• [Work to be completed]: An exact restatement is required. Cover only the lines of the records from the first through the line with "## Explore Latin", and skip pictures.
##### Data for processing #####
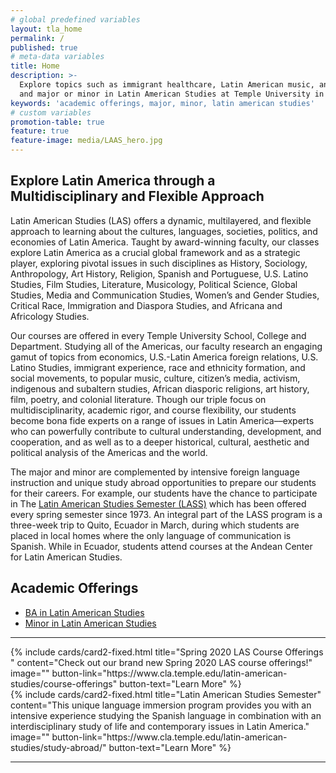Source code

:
 ```yaml
---
# global predefined variables
layout: tla_home
permalink: /
published: true
# meta-data variables
title: Home
description: >-
  Explore topics such as immigrant healthcare, Latin American music, and colonial literature; view academic offerings
  and major or minor in Latin American Studies at Temple University in the College of Liberal Arts.
keywords: 'academic offerings, major, minor, latin american studies'
# custom variables
promotion-table: true
feature: true
feature-image: media/LAAS_hero.jpg
---
```

## Explore Latin America through a Multidisciplinary and Flexible Approach
Latin American Studies (LAS) offers a dynamic, multilayered, and flexible approach to learning about the cultures, languages, societies, politics, and economies of Latin America.  Taught by award-winning faculty, our classes explore Latin America as a crucial global framework and as a strategic player, exploring pivotal issues in such disciplines as History, Sociology, Anthropology, Art History, Religion, Spanish and Portuguese, U.S. Latino Studies, Film Studies, Literature, Musicology, Political Science, Global Studies, Media and Communication Studies, Women’s and Gender Studies, Critical Race, Immigration and Diaspora Studies, and Africana and Africology Studies. 

Our courses are offered in every Temple University School, College and Department. Studying all of the Americas, our faculty research an engaging gamut of topics from economics, U.S.-Latin America foreign relations, U.S. Latino Studies, immigrant experience, race and ethnicity formation, and social movements, to popular music, culture, citizen’s media, activism, indigenous and subaltern studies, African diasporic religions, art history, film, poetry, and colonial literature. Though our triple focus on multidisciplinarity, academic rigor, and course flexibility, our students become bona fide experts on a range of issues in Latin America––experts who can powerfully contribute to cultural understanding, development, and cooperation, and as well as to a deeper historical, cultural, aesthetic and political analysis of the Americas and the world.  

The major and minor are complemented by intensive foreign language instruction and unique study abroad opportunities to prepare our students for their careers. For example, our students have the chance to participate in The [Latin American Studies Semester (LASS)](https://www.cla.temple.edu/latin-american-studies/study-abroad/) which has been offered every spring semester since 1973. An integral part of the LASS program is a three-week trip to Quito, Ecuador in March, during which students are placed in local homes where the only language of communication is Spanish. While in Ecuador, students attend courses at the Andean Center for Latin American Studies.

## Academic Offerings
- [BA in Latin American Studies](http://bulletin.temple.edu/undergraduate/liberal-arts/latin-american-studies/ba-latin-american-studies/)
- [Minor in Latin American Studies](http://bulletin.temple.edu/undergraduate/liberal-arts/latin-american-studies/minor-latin-american-studies/)

___

<div class="container">
 <div class="row">   
  <div class="col m12 l4">{% include cards/card2-fixed.html
    title="Spring 2020 LAS Course Offerings "
    content="Check out our brand new Spring 2020 LAS course offerings!"
    image=""
    button-link="https://www.cla.temple.edu/latin-american-studies/course-offerings"
    button-text="Learn More" %}
  </div>
<div class="container">
 <div class="row">   
  <div class="col m12 l4">{% include cards/card2-fixed.html
        title="Latin American Studies Semester"
        content="This unique language immersion program provides you with an intensive experience studying the Spanish language in combination with an interdisciplinary study of life and contemporary issues in Latin America."
        image=""
        button-link="https://www.cla.temple.edu/latin-american-studies/study-abroad/"
        button-text="Learn More" %}
      </div>
</div>

___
#####
• [Exercise result]:
Source code

:
 ```yaml
---
# global predefined variables
layout: tla_home
permalink: /
published: true
# meta-data variables
title: Home
description: >-
  Explore topics such as immigrant healthcare, Latin American music, and colonial literature; view academic offerings
  and major or minor in Latin American Studies at Temple University in the College of Liberal Arts.
keywords: 'academic offerings, major, minor, latin american studies'
# custom variables
promotion-table: true
feature: true
feature-image: media/LAAS_hero.jpg
---
```

## Explore Latin America through a Multidisciplinary and Flexible Approach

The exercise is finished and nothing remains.